Three Times A Fool Poem by Mita Diran

Three Times A Fool



(Misunderstanding)

It's amazing how foolish young folks can be; young folks like she, heaving high hopes upon her shoulders, never minding how hot that Summer was, never minding those beads of sweat rolling down her neck.

Who are they to tell her that 'ladies do not sweat'? She did not care.

She saw the most beautiful reflection in his eyes.

That reflection was proof that he saw miles and miles into her. She knew that he loved her much more than she could ever love him. She could look at him without feeling afraid, and tell him just how much she understood him.

Even if she wasn't really seeing him at all.

Now she misses him the most, but what is she missing, really?

His love, or a mere shadow of her own perfection?

.

(Mistake)

Zap! - and that's how fast it was.

Too much, too soon, that she couldn't even begin to think about the consequences.

Everything was a whirl of eye contacts and phone calls and conversations over coffee- She was wrong wrong wrong, but she was so taken by his charm that it felt so right right right-

Then the bell tolled, ending as abruptly as when it first rang, and she skipped back to reality with both feet hitting the ground.

Crash! - and that's how hard it was.

She had lost her pride.

Perhaps, even, more than once.

And that hurt more than any bloody papercut sliding back and forth against her skin.

Oh, how she would rather bleed..

.

(Misinterpretation)

All of a sudden, she was back to square one.

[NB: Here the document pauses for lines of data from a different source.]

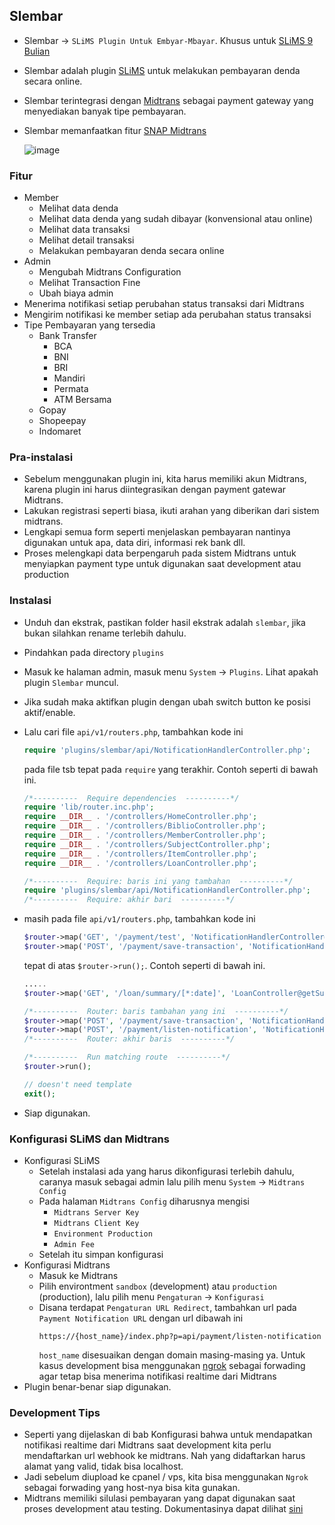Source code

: ## Slembar
- Slembar -> `SLiMS Plugin Untuk Embyar-Mbayar`. Khusus untuk [SLiMS 9 Bulian](https://github.com/slims/slims9_bulian)
- Slembar adalah plugin [SLiMS](https://slims.web.id/web/) untuk melakukan pembayaran denda secara online.
- Slembar terintegrasi dengan [Midtrans](https://midtrans.com/) sebagai payment gateway yang menyediakan banyak tipe pembayaran.
- Slembar memanfaatkan fitur [SNAP Midtrans](https://snap-docs.midtrans.com/) 

  ![image](https://drive.google.com/uc?export=view&id=1_iygQeIBGNb_0VMH_XbmtS_kgtauyiWW)

### Fitur
- Member
    - Melihat data denda
    - Melihat data denda yang sudah dibayar (konvensional atau online)
    - Melihat data transaksi
    - Melihat detail transaksi
    - Melakukan pembayaran denda secara online
- Admin
    - Mengubah Midtrans Configuration
    - Melihat Transaction Fine
    - Ubah biaya admin
- Menerima notifikasi setiap perubahan status transaksi dari Midtrans
- Mengirim notifikasi ke member setiap ada perubahan status transaksi
- Tipe Pembayaran yang tersedia
    - Bank Transfer
        - BCA
        - BNI
        - BRI
        - Mandiri
        - Permata
        - ATM Bersama
    - Gopay
    - Shopeepay
    - Indomaret


### Pra-instalasi
- Sebelum menggunakan plugin ini, kita harus memiliki akun Midtrans, karena plugin ini harus diintegrasikan dengan payment gatewar Midtrans.
- Lakukan registrasi seperti biasa, ikuti arahan yang diberikan dari sistem midtrans.
- Lengkapi semua form seperti menjelaskan pembayaran nantinya digunakan untuk apa, data diri, informasi rek bank dll.
- Proses melengkapi data berpengaruh pada sistem Midtrans untuk menyiapkan payment type untuk digunakan saat development atau production


### Instalasi
- Unduh dan ekstrak, pastikan folder hasil ekstrak adalah `slembar`, jika bukan silahkan rename terlebih dahulu.
- Pindahkan pada directory `plugins`
- Masuk ke halaman admin, masuk menu `System` -> `Plugins`. Lihat apakah plugin `Slembar` muncul.
- Jika sudah maka aktifkan plugin dengan ubah switch button ke posisi aktif/enable.
- Lalu cari file `api/v1/routers.php`, tambahkan kode ini 
  ```php
  require 'plugins/slembar/api/NotificationHandlerController.php';
  ``` 
  pada file tsb tepat pada `require` yang terakhir. Contoh seperti di bawah ini.

  ```php
  /*----------  Require dependencies  ----------*/
  require 'lib/router.inc.php';
  require __DIR__ . '/controllers/HomeController.php';
  require __DIR__ . '/controllers/BiblioController.php';
  require __DIR__ . '/controllers/MemberController.php';
  require __DIR__ . '/controllers/SubjectController.php';
  require __DIR__ . '/controllers/ItemController.php';
  require __DIR__ . '/controllers/LoanController.php';

  /*----------  Require: baris ini yang tambahan  ----------*/
  require 'plugins/slembar/api/NotificationHandlerController.php';
  /*----------  Require: akhir bari  ----------*/
  ```
- masih pada file `api/v1/routers.php`, tambahkan kode ini
  ```php
  $router->map('GET', '/payment/test', 'NotificationHandlerController@paymentTest');
  $router->map('POST', '/payment/save-transaction', 'NotificationHandlerController@saveTransaction');
  ```
  tepat di atas `$router->run();`. Contoh seperti di bawah ini.

  ```php
  .....
  $router->map('GET', '/loan/summary/[*:date]', 'LoanController@getSummaryDate');

  /*----------  Router: baris tambahan yang ini  ----------*/
  $router->map('POST', '/payment/save-transaction', 'NotificationHandlerController@saveTransaction');
  $router->map('POST', '/payment/listen-notification', 'NotificationHandlerController@listenNotification');
  /*----------  Router: akhir baris  ----------*/

  /*----------  Run matching route  ----------*/
  $router->run();

  // doesn't need template
  exit();
  ```
- Siap digunakan.


### Konfigurasi SLiMS dan Midtrans
- Konfigurasi SLiMS
    - Setelah instalasi ada yang harus dikonfigurasi terlebih dahulu, caranya masuk sebagai admin lalu pilih menu `System` -> `Midtrans Config`
    - Pada halaman `Midtrans Config` diharusnya mengisi
        - `Midtrans Server Key`
        - `Midtrans Client Key`
        - `Environment Production`
        - `Admin Fee`
    - Setelah itu simpan konfigurasi
- Konfigurasi Midtrans
    - Masuk ke Midtrans
    - Pilih environtment `sandbox` (development) atau `production` (production), lalu pilih menu `Pengaturan` -> `Konfigurasi`
    - Disana terdapat `Pengaturan URL Redirect`, tambahkan url pada `Payment Notification URL` dengan url dibawah ini
      ```
      https://{host_name}/index.php?p=api/payment/listen-notification
      ```
      `host_name` disesuaikan dengan domain masing-masing ya. Untuk kasus development bisa menggunakan [ngrok](https://ngrok.com/) sebagai forwading agar tetap bisa menerima notifikasi realtime dari Midtrans
- Plugin benar-benar siap digunakan.

### Development Tips
- Seperti yang dijelaskan di bab Konfigurasi bahwa untuk mendapatkan notifikasi realtime dari Midtrans saat development kita perlu mendaftarkan url webhook ke midtrans. Nah yang didaftarkan harus alamat yang valid, tidak bisa localhost.
- Jadi sebelum diupload ke cpanel / vps, kita bisa menggunakan `Ngrok` sebagai forwading yang host-nya bisa kita gunakan.
- Midtrans memiliki silulasi pembayaran yang dapat digunakan saat proses development atau testing. Dokumentasinya dapat dilihat [sini](https://snap-docs.midtrans.com/#testing-credentials)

He was the first obstacle that came to her, emitting a different kind of aura that wasn't exactly mutual with hers.

Everyone liked him.. although just, except her.

She was afraid to know him. She was afraid she'd like him as much as the rest of them.

Yet he was a persistent little fellow, always knocking on her door, bringing in tales of himself as though prodding her to open that book she has so fiercely guarded ever since.

He brought interesting stories up his sleeves; spilling so much of himself that she often wondered if it was okay for her to know, saying so much that it made her feel like an unwilling intruder of his privacy.

And that was quite unfair, wasn't it? She kept her book locked while he glaringly flashed his own for her to see. But then what do you do when your gut feeling says 'no'?

She opened the book anyway, and let him read from it, page after page.

It was barely a chapter when he fell silent and backed out through the same door he'd always used to knock.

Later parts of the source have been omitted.